══ RAW DATA ══

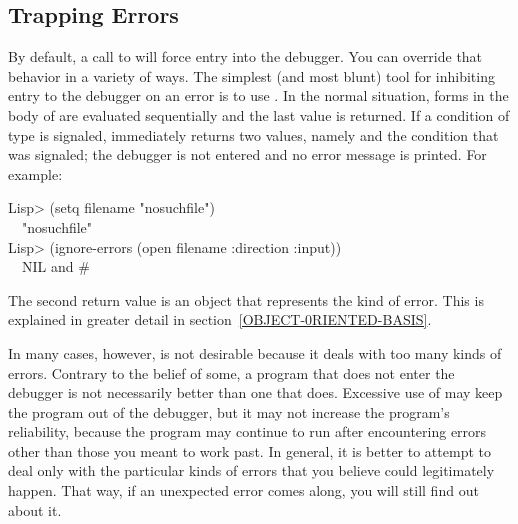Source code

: \subsection{Trapping Errors}
\label{TRAPPING-ERRORS}

By default, a call to  will force entry into the debugger.  You can
override that behavior in a variety of ways. The simplest (and most blunt)
tool for inhibiting entry to the debugger on an error is to use .
In the normal situation, forms in the body of  are evaluated
sequentially and the last value is returned. If a condition of type  is
signaled,  immediately returns two values, namely  and the
condition that was signaled; the debugger is not entered and no error
message is printed. For example:
\begin{lisp}
Lisp> (setq filename "nosuchfile") \\
~\EV\ "nosuchfile" \\
Lisp> (ignore-errors (open filename :direction :input)) \\
~\EV\ NIL \textrm{and} \#<FILE-ERROR 3437523>
\end{lisp}
The second return value is an object that represents the kind of error. This
is explained in greater detail in section~\ref{OBJECT-0RIENTED-BASIS}.

In many cases, however,  is not desirable because it deals with
too many kinds of errors. Contrary to the belief of some, a program that
does not enter the debugger is not necessarily better than one that does.
Excessive use of  may keep the program out of the debugger, but it may
not increase the program's reliability, because the program may continue
to run after encountering errors other than those you meant to work past. In
general, it is better to attempt to deal only with the particular kinds of
errors that you believe could legitimately happen. That way, if an unexpected
error comes along, you will still find out about it.

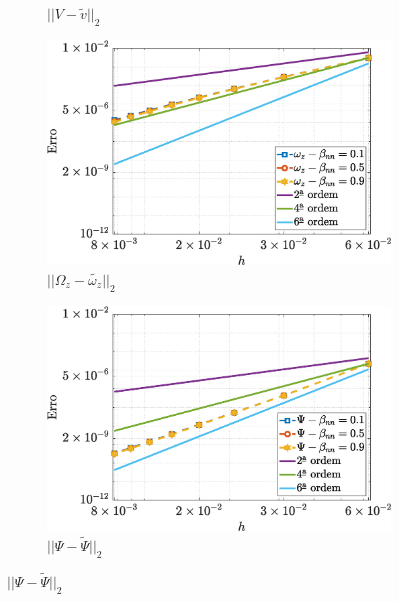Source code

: \begin{figure}[H]
\begin{subfigure}[b]{.47\textwidth}
        \caption{$||V - \widetilde{v}||_{2}$}
        \label{error_v_2nd_Case1_LPTT_eps_05}
    \end{subfigure}
    \qquad
    \begin{subfigure}[b]{.47\textwidth}
        \includegraphics[width=\textwidth]{figures/Case12/LPTT/Errors/NormErr_2nd_Re_100_Wi_1_epsilon_0.5_xi_0.1_alphaG_0_Dt_1e-06_at_0.05_tipsim_1_MMS_12_Wz.eps}
        \caption{$||\Omega_{z} - \widetilde{\omega_{z}}||_{2}$}
        \label{error_wz_2nd_Case1_LPTT_eps_05}
    \end{subfigure}
    \qquad
    \begin{subfigure}[b]{.47\textwidth}
        \includegraphics[width=\textwidth]{figures/Case12/LPTT/Errors/NormErr_2nd_Re_100_Wi_1_epsilon_0.5_xi_0.1_alphaG_0_Dt_1e-06_at_0.05_tipsim_1_MMS_12_Psi.eps}
        \caption{$||\Psi - \widetilde{\Psi}||_{2}$}
        \label{error_psi_2nd_Case1_LPTT_eps_05}
    \end{subfigure}
    \fdadospesquisa
\end{figure}

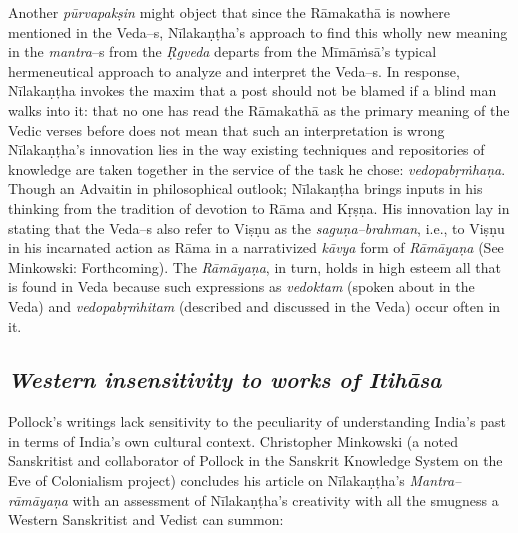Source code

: Another \textit{pūrvapakṣin} might object that since the Rāmakathā is nowhere mentioned in the Veda–s, Nīlakaṇṭha’s approach to find this wholly new meaning in the \textit{mantra}–s from the \textit{Ṛgveda} departs from the Mīmāṁsā’s typical hermeneutical approach to analyze and interpret the Veda–s. In response, Nīlakaṇṭha invokes the maxim that a post should not be blamed if a blind man walks into it: that no one has read the Rāmakathā as the primary meaning of the Vedic verses before does not mean that such an interpretation is wrong Nīlakaṇṭha's innovation lies in the way existing techniques and repositories of knowledge are taken together in the service of the task he chose: \textit{vedopabṛṁhaṇa}. Though an Advaitin in philosophical outlook; Nīlakaṇṭha brings inputs in his thinking from the tradition of devotion to Rāma and Kṛṣṇa. His innovation lay in stating that the Veda–s also refer to Viṣṇu as the \textit{saguṇa–brahman}, i.e., to Viṣṇu in his incarnated action as Rāma in a narrativized \textit{kāvya} form of \textit{Rāmāyaṇa} (See Minkowski: Forthcoming). The \textit{Rāmāyaṇa}, in turn, holds in high esteem all that is found in Veda because such expressions as \textit{vedoktam} (spoken about in the Veda) and \textit{vedopabṛṁhitam} (described and discussed in the Veda) occur often in it.


\subsection*{\textit{Western insensitivity to works of Itihāsa}}

Pollock’s writings lack sensitivity to the peculiarity of understanding India’s past in terms of India’s own cultural context. Christopher Minkowski (a noted Sanskritist and collaborator of Pollock in the Sanskrit Knowledge System on the Eve of Colonialism project) concludes his article on Nīlakaṇṭha’s \textit{Mantra–rāmāyaṇa} with an assessment of Nīlakaṇṭha’s creativity with all the smugness a Western Sanskritist and Vedist can summon:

═══

### WORK TO COMPLETE
With the pictures omitted, give every line above again exactly.

### RESPONSE AREA
Source code

: \subsection{Trapping Errors}
\label{TRAPPING-ERRORS}

By default, a call to  will force entry into the debugger.  You can
override that behavior in a variety of ways. The simplest (and most blunt)
tool for inhibiting entry to the debugger on an error is to use .
In the normal situation, forms in the body of  are evaluated
sequentially and the last value is returned. If a condition of type  is
signaled,  immediately returns two values, namely  and the
condition that was signaled; the debugger is not entered and no error
message is printed. For example:
\begin{lisp}
Lisp> (setq filename "nosuchfile") \\
~\EV\ "nosuchfile" \\
Lisp> (ignore-errors (open filename :direction :input)) \\
~\EV\ NIL \textrm{and} \#<FILE-ERROR 3437523>
\end{lisp}
The second return value is an object that represents the kind of error. This
is explained in greater detail in section~\ref{OBJECT-0RIENTED-BASIS}.

In many cases, however,  is not desirable because it deals with
too many kinds of errors. Contrary to the belief of some, a program that
does not enter the debugger is not necessarily better than one that does.
Excessive use of  may keep the program out of the debugger, but it may
not increase the program's reliability, because the program may continue
to run after encountering errors other than those you meant to work past. In
general, it is better to attempt to deal only with the particular kinds of
errors that you believe could legitimately happen. That way, if an unexpected
error comes along, you will still find out about it.

Source code

: \begin{figure}[H]
\begin{subfigure}[b]{.47\textwidth}
        \caption{$||V - \widetilde{v}||_{2}$}
        \label{error_v_2nd_Case1_LPTT_eps_05}
    \end{subfigure}
    \qquad
    \begin{subfigure}[b]{.47\textwidth}
        \includegraphics[width=\textwidth]{figures/Case12/LPTT/Errors/NormErr_2nd_Re_100_Wi_1_epsilon_0.5_xi_0.1_alphaG_0_Dt_1e-06_at_0.05_tipsim_1_MMS_12_Wz.eps}
        \caption{$||\Omega_{z} - \widetilde{\omega_{z}}||_{2}$}
        \label{error_wz_2nd_Case1_LPTT_eps_05}
    \end{subfigure}
    \qquad
    \begin{subfigure}[b]{.47\textwidth}
        \includegraphics[width=\textwidth]{figures/Case12/LPTT/Errors/NormErr_2nd_Re_100_Wi_1_epsilon_0.5_xi_0.1_alphaG_0_Dt_1e-06_at_0.05_tipsim_1_MMS_12_Psi.eps}
        \caption{$||\Psi - \widetilde{\Psi}||_{2}$}
        \label{error_psi_2nd_Case1_LPTT_eps_05}
    \end{subfigure}
    \fdadospesquisa
\end{figure}

Source code

: Another \textit{pūrvapakṣin} might object that since the Rāmakathā is nowhere mentioned in the Veda–s, Nīlakaṇṭha’s approach to find this wholly new meaning in the \textit{mantra}–s from the \textit{Ṛgveda} departs from the Mīmāṁsā’s typical hermeneutical approach to analyze and interpret the Veda–s. In response, Nīlakaṇṭha invokes the maxim that a post should not be blamed if a blind man walks into it: that no one has read the Rāmakathā as the primary meaning of the Vedic verses before does not mean that such an interpretation is wrong Nīlakaṇṭha's innovation lies in the way existing techniques and repositories of knowledge are taken together in the service of the task he chose: \textit{vedopabṛṁhaṇa}. Though an Advaitin in philosophical outlook; Nīlakaṇṭha brings inputs in his thinking from the tradition of devotion to Rāma and Kṛṣṇa. His innovation lay in stating that the Veda–s also refer to Viṣṇu as the \textit{saguṇa–brahman}, i.e., to Viṣṇu in his incarnated action as Rāma in a narrativized \textit{kāvya} form of \textit{Rāmāyaṇa} (See Minkowski: Forthcoming). The \textit{Rāmāyaṇa}, in turn, holds in high esteem all that is found in Veda because such expressions as \textit{vedoktam} (spoken about in the Veda) and \textit{vedopabṛṁhitam} (described and discussed in the Veda) occur often in it.


\subsection*{\textit{Western insensitivity to works of Itihāsa}}

Pollock’s writings lack sensitivity to the peculiarity of understanding India’s past in terms of India’s own cultural context. Christopher Minkowski (a noted Sanskritist and collaborator of Pollock in the Sanskrit Knowledge System on the Eve of Colonialism project) concludes his article on Nīlakaṇṭha’s \textit{Mantra–rāmāyaṇa} with an assessment of Nīlakaṇṭha’s creativity with all the smugness a Western Sanskritist and Vedist can summon:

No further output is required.